[Cite as State v. Spradlin, 2025-Ohio-135.]
IN THE COURT OF APPEALS
TWELFTH APPELLATE DISTRICT OF OHIO
CLERMONT COUNTY
STATE OF OHIO, :
Appellee, : CASE NO. CA2024-02-016
: OPINION - vs - 1/21/2025 :
RYAN K. SPRADLIN, :
Appellant. :
CRIMINAL APPEAL FROM CLERMONT COUNTY MUNICIPAL COURT Case Nos. 23 CRB 3988 A and 23 CRB 3988 C
Mark J. Tekulve, Clermont County Prosecuting Attorney, and Nicholas Horton, Assistant Prosecuting Attorney, for appellee.
Craig Newburger, for appellant.
HENDRICKSON, J.
{¶ 1} Appellant, Ryan Spradlin, appeals his convictions in the Clermont County
Municipal Court for domestic violence and aggravated menacing.
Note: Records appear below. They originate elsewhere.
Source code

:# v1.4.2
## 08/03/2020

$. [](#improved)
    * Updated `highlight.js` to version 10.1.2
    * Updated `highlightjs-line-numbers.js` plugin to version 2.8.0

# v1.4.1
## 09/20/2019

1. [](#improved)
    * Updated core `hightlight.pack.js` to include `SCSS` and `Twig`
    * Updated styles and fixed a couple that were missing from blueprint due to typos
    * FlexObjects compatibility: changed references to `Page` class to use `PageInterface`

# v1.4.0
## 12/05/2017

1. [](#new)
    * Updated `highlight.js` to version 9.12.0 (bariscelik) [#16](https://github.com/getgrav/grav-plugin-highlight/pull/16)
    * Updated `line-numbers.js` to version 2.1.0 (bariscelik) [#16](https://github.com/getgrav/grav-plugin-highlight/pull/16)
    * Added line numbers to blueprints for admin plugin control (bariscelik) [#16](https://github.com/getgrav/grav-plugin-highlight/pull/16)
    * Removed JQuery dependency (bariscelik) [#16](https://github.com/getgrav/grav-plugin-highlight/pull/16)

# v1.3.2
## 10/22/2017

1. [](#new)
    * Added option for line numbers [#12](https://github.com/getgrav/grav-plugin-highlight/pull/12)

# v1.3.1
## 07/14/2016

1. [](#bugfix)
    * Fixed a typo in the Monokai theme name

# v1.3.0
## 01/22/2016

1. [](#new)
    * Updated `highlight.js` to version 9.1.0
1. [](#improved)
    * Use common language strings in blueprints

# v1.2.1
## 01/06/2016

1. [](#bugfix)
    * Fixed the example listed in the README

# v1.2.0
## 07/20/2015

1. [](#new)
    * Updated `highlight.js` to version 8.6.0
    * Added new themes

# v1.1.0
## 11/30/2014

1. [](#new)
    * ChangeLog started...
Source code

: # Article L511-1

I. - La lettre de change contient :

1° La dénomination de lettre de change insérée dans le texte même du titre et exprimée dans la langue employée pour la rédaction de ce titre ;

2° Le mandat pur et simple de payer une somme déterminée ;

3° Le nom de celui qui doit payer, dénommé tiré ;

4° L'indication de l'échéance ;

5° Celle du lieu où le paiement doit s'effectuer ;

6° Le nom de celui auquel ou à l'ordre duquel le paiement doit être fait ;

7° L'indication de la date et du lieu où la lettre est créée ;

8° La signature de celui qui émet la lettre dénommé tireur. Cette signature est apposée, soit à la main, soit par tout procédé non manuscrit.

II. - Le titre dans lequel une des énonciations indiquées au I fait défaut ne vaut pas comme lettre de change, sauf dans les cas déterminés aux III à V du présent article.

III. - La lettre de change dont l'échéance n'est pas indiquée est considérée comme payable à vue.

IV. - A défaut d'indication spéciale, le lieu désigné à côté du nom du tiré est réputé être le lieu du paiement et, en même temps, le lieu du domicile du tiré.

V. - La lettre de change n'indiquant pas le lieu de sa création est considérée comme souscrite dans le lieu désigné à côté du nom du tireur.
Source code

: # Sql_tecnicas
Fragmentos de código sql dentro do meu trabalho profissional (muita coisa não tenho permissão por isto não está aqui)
For the reasons stated
below, this court affirms his convictions.
{¶ 2} In December 2023 and January 2024, appellant was charged by separate
complaints with one count of domestic violence, one count of assault, and one count of Clermont CA2024-02-016
aggravated menacing. The matter proceeded to a jury trial, during which a 911
dispatcher, Deputy Boggs with the Clermont County Sherrif's Office, the victim, and the
victim's brother testified on behalf of the state.
{¶ 3} The testimony at trial revealed that at approximately 12:00 p.m. on
December 9, 2023, dispatch received a 911 call from an 11-year-old boy, "Josh," claiming
that he and his 10-year-old brother, "Zach," were being chased by their father, appellant.1
During the call, which was played during trial and admitted into evidence, Josh was
emotional and crying while he described appellant chasing him and his brother near their
grandmother's house. Josh indicated he saw appellant grab Zach by the neck and punch
Zach in the face. Police were dispatched to the scene.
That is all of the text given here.